Menu

Ortaya Karışık-3

Geçenlerde dolmuşa bindim. En öndeki koltukta bir adam, ortadaki koltukta da orta yaşlı bir kadın ve ufak tefek bir çocuk vardı. Daha sonra doldu tabii. Dolmuşların o ağır aksak gidişi ve şoförlerinin bir avcı edasıyla çevreyi süzüşlerine baya bir ayar oluyorum. Aynı yolu bazen 20 dakikada, bazen de yaklaşık 45 dakikada gitmek nedir? Bu süreyi yolun yoğunluğunun etkilediğini düşünüyorsanız yanılıyorsunuz. Bu avcı toplayıcı şoförler sorumludur gecikmelerden. Neyse, dolmuş birer ikişer doldu. Çocuk yol ilerledikçe fenalaştı ve en sonunda kadının çıkardığı çantanın içine doğru kusmaya başladı. Çanta da poşet desen değil, kâğıt desen değil, bezimsi bir şey. Bir süre sonra haliyle ne idiği belirsiz bu çanta, sıvı sızdırmaya başladı. Dolmuş da bir o yana bir bu yana gittikçe, sıvı dolmuşun zemininde çatallaşan yollarla ilerledi.
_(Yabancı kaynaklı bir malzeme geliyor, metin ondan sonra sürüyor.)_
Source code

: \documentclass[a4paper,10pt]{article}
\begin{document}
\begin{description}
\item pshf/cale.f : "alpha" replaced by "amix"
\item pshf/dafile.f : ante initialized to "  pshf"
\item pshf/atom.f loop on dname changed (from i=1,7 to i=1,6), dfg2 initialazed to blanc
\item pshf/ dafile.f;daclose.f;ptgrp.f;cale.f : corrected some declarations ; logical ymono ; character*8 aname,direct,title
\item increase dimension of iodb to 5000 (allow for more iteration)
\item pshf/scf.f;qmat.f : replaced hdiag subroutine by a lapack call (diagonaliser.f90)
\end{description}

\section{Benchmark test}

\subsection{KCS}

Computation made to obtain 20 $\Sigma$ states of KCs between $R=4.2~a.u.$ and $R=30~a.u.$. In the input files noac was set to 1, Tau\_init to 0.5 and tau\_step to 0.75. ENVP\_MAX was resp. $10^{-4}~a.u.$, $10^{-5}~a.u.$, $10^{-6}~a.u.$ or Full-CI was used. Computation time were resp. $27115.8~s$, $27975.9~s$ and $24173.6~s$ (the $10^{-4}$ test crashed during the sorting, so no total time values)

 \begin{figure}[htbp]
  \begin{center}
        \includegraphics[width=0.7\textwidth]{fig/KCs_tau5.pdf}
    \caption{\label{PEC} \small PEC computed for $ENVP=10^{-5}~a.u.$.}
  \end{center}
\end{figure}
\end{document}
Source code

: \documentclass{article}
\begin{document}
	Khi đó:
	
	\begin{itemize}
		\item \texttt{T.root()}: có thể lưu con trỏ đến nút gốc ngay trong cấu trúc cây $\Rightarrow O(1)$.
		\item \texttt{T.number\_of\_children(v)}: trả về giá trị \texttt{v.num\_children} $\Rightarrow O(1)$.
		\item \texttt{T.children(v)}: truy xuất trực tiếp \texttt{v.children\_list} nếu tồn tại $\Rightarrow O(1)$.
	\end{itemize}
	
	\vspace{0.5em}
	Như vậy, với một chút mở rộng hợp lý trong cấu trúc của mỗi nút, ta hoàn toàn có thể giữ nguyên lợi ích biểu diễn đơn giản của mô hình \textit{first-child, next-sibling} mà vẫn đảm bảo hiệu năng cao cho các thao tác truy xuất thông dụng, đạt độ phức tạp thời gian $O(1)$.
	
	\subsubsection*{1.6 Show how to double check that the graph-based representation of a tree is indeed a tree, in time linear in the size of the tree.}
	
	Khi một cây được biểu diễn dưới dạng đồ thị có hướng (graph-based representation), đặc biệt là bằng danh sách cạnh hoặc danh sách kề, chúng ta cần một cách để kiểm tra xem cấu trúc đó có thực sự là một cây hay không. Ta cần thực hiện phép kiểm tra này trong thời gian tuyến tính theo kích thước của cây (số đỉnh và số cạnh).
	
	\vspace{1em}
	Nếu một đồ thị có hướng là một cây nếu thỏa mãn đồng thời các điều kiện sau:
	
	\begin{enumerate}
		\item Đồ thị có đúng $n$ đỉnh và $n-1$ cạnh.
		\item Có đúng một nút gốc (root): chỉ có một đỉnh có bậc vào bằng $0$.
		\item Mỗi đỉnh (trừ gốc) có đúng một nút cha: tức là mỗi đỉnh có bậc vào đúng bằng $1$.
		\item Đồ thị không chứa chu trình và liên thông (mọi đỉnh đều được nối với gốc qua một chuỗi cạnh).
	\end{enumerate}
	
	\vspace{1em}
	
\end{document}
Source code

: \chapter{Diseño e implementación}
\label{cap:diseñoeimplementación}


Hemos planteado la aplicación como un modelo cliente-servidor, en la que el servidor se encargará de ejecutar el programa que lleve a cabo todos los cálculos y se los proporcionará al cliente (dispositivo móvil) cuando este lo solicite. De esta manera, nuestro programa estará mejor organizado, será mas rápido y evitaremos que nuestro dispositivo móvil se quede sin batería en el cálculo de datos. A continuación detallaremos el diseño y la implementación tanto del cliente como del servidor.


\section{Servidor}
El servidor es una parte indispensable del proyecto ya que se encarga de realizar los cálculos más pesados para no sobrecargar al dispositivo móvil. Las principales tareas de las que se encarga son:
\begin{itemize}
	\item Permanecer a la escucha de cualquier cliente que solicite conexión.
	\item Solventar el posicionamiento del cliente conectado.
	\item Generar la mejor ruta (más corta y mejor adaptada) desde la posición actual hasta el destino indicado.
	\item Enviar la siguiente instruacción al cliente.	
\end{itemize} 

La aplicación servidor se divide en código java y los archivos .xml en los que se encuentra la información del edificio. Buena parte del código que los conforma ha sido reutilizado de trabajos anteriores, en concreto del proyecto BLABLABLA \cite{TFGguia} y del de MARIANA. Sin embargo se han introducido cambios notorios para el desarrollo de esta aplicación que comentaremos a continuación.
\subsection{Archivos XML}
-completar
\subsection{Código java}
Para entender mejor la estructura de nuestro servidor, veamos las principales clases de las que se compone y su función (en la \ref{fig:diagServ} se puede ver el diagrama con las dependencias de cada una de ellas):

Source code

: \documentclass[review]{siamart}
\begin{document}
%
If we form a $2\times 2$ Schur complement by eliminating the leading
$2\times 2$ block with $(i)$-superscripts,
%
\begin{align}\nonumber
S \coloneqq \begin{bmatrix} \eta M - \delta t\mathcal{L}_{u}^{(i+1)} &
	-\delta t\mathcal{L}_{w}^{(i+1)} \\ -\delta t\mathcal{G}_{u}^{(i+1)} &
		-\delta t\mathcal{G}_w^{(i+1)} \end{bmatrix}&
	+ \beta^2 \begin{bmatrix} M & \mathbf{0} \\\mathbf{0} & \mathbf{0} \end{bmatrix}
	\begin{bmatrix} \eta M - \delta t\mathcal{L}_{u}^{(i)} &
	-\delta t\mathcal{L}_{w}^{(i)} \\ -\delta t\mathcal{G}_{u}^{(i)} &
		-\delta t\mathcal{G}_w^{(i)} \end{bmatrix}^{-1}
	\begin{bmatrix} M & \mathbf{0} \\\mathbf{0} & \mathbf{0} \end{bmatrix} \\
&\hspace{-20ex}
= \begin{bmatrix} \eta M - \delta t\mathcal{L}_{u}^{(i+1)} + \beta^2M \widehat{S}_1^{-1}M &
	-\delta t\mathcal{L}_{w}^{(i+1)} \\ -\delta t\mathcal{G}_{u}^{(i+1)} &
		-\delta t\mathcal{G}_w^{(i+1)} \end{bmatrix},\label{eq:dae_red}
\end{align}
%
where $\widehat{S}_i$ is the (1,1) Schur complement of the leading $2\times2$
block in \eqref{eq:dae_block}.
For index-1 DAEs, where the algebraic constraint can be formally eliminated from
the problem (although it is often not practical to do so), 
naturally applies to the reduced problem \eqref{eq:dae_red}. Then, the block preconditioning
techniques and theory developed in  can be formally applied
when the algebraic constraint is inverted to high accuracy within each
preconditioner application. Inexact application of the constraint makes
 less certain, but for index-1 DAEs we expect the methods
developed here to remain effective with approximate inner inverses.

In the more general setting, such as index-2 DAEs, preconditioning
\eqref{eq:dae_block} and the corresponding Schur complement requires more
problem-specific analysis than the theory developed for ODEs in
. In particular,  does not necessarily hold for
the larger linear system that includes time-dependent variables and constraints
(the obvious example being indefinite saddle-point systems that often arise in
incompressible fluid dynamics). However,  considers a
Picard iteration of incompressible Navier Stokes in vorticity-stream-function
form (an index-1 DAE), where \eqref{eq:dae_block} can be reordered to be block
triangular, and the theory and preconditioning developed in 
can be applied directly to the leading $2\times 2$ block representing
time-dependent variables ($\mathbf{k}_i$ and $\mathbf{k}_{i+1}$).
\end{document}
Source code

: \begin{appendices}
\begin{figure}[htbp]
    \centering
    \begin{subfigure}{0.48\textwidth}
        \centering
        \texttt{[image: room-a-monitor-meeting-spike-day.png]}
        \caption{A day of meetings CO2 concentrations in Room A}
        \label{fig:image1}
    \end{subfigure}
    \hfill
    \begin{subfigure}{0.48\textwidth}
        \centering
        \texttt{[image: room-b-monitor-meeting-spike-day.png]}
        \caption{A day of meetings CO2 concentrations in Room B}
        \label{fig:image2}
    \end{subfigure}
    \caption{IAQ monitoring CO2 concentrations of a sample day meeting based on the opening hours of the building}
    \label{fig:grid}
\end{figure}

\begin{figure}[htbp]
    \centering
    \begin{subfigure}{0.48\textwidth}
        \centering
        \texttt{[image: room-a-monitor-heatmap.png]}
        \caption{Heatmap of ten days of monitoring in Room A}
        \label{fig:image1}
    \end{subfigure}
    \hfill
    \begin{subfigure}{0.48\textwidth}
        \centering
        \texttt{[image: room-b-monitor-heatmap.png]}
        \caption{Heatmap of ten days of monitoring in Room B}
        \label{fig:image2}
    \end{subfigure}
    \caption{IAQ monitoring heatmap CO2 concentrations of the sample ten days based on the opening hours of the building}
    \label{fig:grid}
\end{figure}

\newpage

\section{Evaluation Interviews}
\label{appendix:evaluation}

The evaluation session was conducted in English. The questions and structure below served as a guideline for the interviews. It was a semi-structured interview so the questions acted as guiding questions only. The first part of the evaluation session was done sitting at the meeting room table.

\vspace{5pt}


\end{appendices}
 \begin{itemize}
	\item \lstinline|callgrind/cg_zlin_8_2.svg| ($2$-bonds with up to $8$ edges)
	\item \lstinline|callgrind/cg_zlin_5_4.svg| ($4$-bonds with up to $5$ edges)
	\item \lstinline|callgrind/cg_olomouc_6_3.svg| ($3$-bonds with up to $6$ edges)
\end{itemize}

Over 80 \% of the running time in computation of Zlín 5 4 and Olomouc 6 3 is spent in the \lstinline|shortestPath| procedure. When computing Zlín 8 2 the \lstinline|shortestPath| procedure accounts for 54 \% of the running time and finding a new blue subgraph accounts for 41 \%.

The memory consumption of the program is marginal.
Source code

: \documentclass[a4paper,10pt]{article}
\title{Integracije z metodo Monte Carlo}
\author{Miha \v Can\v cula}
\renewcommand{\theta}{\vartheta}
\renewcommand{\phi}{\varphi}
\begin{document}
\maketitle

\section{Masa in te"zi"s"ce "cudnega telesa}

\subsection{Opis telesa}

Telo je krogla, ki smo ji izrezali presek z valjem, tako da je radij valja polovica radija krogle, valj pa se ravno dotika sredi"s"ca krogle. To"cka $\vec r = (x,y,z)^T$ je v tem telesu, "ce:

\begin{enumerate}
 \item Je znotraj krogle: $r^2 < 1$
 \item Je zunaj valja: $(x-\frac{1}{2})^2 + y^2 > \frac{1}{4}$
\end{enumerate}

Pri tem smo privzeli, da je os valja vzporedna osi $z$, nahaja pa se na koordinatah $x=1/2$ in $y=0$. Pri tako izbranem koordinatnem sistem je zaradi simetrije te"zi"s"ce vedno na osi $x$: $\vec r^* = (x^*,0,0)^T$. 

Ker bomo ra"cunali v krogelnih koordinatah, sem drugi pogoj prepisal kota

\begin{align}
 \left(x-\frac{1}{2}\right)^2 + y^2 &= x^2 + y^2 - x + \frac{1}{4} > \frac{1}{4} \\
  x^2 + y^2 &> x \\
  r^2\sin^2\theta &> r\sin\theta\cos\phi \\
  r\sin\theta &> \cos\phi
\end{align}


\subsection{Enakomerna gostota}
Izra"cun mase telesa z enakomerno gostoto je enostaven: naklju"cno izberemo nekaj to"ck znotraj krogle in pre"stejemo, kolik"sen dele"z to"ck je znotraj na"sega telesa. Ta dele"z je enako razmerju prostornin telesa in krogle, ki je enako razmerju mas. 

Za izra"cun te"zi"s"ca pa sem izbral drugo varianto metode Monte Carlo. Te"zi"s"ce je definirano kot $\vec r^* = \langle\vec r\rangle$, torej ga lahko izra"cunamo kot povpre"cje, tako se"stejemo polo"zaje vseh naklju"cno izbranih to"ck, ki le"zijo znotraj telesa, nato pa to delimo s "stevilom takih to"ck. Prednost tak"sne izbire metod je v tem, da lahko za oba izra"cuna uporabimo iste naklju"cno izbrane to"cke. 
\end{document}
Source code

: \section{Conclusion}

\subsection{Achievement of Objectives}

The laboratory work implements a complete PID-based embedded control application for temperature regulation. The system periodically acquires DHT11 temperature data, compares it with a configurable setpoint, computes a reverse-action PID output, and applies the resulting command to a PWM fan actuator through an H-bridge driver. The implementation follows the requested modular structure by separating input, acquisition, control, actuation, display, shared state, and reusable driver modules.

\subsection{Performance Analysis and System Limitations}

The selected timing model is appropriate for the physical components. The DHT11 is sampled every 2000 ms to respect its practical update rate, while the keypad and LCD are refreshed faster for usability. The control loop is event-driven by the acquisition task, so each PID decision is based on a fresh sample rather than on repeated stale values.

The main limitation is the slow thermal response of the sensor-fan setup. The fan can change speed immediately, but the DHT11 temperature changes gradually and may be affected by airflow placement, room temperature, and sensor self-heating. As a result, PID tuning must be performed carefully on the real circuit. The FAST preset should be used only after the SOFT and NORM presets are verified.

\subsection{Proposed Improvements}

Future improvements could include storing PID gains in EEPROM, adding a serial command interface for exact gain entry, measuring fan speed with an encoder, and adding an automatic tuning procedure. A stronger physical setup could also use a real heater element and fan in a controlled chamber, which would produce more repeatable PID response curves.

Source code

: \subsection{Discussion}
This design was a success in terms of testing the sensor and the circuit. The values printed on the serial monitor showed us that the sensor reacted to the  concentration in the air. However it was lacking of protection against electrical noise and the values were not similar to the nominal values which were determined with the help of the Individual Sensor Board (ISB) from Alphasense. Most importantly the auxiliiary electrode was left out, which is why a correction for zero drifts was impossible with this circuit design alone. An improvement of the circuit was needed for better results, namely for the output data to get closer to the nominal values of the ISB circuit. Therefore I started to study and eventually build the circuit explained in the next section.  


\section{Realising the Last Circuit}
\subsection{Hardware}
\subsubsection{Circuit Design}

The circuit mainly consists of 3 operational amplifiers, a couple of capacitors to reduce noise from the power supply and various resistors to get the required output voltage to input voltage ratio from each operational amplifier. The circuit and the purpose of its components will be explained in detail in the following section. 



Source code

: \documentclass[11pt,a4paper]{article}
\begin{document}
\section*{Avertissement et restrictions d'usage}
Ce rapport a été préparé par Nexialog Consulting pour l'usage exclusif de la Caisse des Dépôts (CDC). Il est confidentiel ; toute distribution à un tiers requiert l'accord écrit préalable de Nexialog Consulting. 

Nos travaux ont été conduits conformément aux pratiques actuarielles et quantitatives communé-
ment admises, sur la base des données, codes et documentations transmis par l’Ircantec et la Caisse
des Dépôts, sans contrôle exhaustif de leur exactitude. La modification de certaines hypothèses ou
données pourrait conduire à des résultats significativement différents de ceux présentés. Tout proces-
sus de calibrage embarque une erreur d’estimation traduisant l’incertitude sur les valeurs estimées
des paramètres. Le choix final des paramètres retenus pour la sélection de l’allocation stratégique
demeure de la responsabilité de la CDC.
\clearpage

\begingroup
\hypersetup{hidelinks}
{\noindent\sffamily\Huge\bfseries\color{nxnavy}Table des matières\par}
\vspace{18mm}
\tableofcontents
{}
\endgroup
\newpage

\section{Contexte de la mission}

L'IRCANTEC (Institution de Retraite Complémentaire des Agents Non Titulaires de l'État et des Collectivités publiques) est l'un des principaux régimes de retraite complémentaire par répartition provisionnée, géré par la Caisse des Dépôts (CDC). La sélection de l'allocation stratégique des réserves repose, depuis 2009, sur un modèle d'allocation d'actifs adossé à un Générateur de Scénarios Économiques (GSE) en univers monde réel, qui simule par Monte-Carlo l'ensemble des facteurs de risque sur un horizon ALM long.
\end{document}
Hemen ayakkabılarıma doğru bir hamle yapıp bu yollardan biriyle kesişme yaşar mıyım diye kontrol ettim. Şükür ki benlik bir sıkıntı yoktu. Fakat diğer yolcular Twister moduna girmişlerdi bile!

Sonra çoğunluğun indiği -tabii ki AVM- yere gelip sek sek tiripleriyle indik. Kahvemi yudumlarken; her gün bin türlü yere, bin türlü pisliğe bilerek ya da bilmeyerek bastığımız geldi aklıma. E arkadaşım dolmuşta niye gereksiz tavırlara büründük biz? Sokak bir kusmuktan daha mı temiz? Bunun gibi ikiyüzlülükleri çokça yapıyoruz aslında. He ben bunu ikiyüzlülük olarak gördüm, sen görmeyip “bile bile de niye basalım elalemin çocuğunun kusmuğuna” diyebilirsin. Saygı duyarım…

***

Nihayet seçimler bitti, gelsin geçimler diyoruz… Ülkece hakkımızda hayırlısı… Yaşamım boyunca –en azından ergenlik ve ilk gençlik yıllarım dışında- aşırılıklardan ve sert siyasi tavırlardan uzak durmuşumdur. Hâlâ da aynı noktadayım. İnsanların mutlu, özgür ve gelecek kaygısından uzak bir yaşam sürmesinden başka bir şey istemiyorum. Baktığında çok basit bir şey be arkadaş! Çok basit ama insanın hırsları ve doymak bilmez arzuları işin içine girince tabii her şey boka sarıyor. Bu yüzden birileri ezilirken birileri de eziyor. Ezenin ve ezilenin olduğu bir dünya da bana pek keyif vermiyor. On binlerce yıllık serüvenin genel özeti bu. Canlıların en akıllısı insanın, aslında çok da akıllı olmadığının da bir göstergesi… Yüzbinlerce savaş, vahşet ve acı yaşanmış; bir ders alınamamış. Alınacak mı? Ben bilemem arkadaşım! Ben kimim ki? Sen bileceksin… Neyse bu mevzu uzar gider.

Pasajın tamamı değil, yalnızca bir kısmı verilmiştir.